Copying exactly, give the lines in the material below from the one with "learn and improve." to the one with "Here are some", ends included, and nothing besides.

[[ The data, beginning ]]

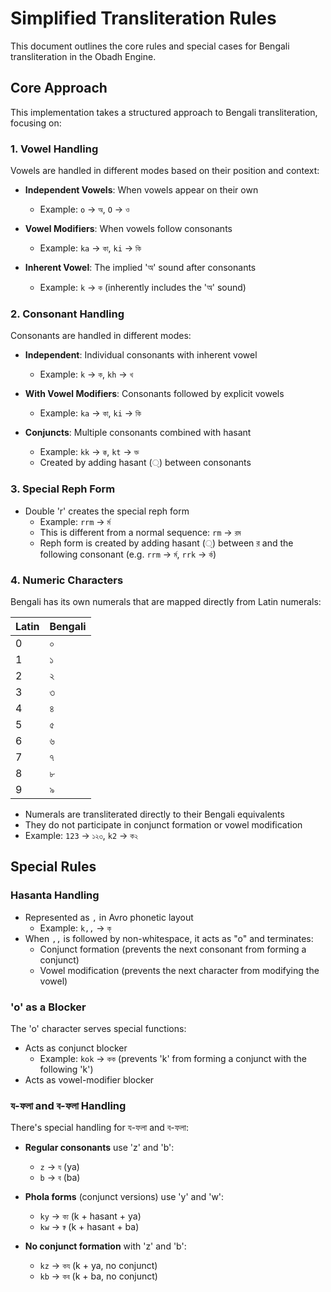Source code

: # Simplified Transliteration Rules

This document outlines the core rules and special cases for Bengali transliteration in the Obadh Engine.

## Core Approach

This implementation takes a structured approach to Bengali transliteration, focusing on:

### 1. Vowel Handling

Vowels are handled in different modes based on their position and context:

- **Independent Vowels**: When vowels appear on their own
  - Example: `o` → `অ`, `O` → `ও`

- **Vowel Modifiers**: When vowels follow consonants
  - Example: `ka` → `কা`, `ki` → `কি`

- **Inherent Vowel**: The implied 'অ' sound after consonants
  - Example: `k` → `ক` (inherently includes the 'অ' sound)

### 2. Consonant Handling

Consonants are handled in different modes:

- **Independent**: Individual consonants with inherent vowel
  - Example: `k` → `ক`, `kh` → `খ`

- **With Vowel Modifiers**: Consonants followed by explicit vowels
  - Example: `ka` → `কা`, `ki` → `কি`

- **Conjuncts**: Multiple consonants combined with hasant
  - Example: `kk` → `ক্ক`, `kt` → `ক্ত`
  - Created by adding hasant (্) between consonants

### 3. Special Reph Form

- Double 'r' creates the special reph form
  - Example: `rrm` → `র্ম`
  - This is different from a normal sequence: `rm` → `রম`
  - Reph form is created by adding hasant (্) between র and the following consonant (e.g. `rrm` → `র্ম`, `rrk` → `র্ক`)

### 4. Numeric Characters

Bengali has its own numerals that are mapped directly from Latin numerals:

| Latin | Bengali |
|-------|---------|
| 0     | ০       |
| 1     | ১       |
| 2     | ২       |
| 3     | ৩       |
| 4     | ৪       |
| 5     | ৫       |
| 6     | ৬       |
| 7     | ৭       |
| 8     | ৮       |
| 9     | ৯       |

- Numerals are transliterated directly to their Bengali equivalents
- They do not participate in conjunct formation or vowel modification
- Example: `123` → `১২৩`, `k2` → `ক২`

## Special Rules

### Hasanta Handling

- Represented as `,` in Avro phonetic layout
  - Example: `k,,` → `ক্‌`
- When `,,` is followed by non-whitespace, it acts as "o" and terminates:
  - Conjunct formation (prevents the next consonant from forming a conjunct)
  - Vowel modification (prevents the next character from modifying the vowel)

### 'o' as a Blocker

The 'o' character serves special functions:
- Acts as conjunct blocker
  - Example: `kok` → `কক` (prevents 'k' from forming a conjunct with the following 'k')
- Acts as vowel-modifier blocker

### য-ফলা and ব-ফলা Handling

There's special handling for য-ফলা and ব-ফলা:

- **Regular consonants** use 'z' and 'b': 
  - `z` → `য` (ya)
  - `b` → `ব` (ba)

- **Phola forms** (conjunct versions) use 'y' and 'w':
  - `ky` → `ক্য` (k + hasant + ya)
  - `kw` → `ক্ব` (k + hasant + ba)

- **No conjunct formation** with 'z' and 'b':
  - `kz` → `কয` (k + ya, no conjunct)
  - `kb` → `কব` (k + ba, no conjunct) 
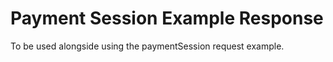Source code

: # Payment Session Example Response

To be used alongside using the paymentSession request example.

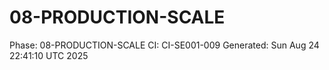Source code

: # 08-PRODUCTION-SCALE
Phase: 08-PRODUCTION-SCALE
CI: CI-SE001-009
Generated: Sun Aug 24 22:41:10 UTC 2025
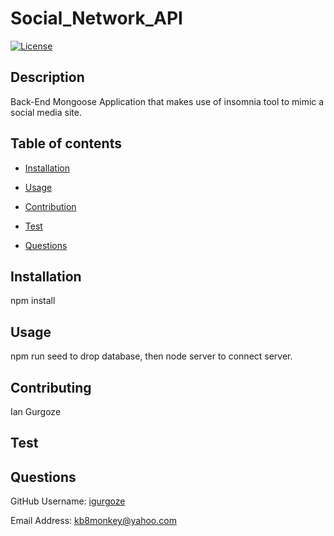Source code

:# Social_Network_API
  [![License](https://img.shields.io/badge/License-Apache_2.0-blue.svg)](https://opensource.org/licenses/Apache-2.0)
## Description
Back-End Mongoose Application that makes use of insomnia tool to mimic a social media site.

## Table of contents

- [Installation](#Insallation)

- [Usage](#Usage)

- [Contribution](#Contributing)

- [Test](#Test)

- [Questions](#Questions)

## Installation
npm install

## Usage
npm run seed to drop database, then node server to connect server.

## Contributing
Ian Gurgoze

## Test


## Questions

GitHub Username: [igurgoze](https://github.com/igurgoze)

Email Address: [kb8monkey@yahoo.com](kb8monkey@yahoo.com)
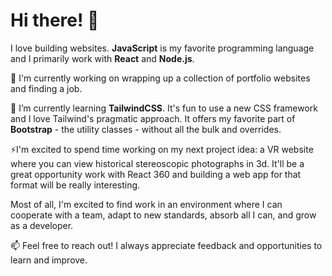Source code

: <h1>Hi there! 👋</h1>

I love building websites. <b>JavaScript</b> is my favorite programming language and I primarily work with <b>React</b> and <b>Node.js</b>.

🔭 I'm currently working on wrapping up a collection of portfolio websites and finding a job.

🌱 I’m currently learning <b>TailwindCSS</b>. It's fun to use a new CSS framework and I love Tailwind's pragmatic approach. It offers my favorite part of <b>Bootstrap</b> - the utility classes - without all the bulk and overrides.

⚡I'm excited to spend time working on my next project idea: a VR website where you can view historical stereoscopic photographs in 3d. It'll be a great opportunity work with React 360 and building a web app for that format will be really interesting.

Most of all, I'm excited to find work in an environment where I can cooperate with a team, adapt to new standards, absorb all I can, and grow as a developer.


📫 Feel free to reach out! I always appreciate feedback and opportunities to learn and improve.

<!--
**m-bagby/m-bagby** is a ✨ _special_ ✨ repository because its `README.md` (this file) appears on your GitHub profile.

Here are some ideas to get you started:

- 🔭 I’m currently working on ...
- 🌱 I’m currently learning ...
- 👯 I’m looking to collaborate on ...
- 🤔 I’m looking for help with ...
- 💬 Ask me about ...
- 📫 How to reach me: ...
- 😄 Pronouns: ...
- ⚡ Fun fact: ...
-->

[[ The data, end ]]

Written solution:
📫 Feel free to reach out! I always appreciate feedback and opportunities to learn and improve.

<!--
**m-bagby/m-bagby** is a ✨ _special_ ✨ repository because its `README.md` (this file) appears on your GitHub profile.

Here are some ideas to get you started:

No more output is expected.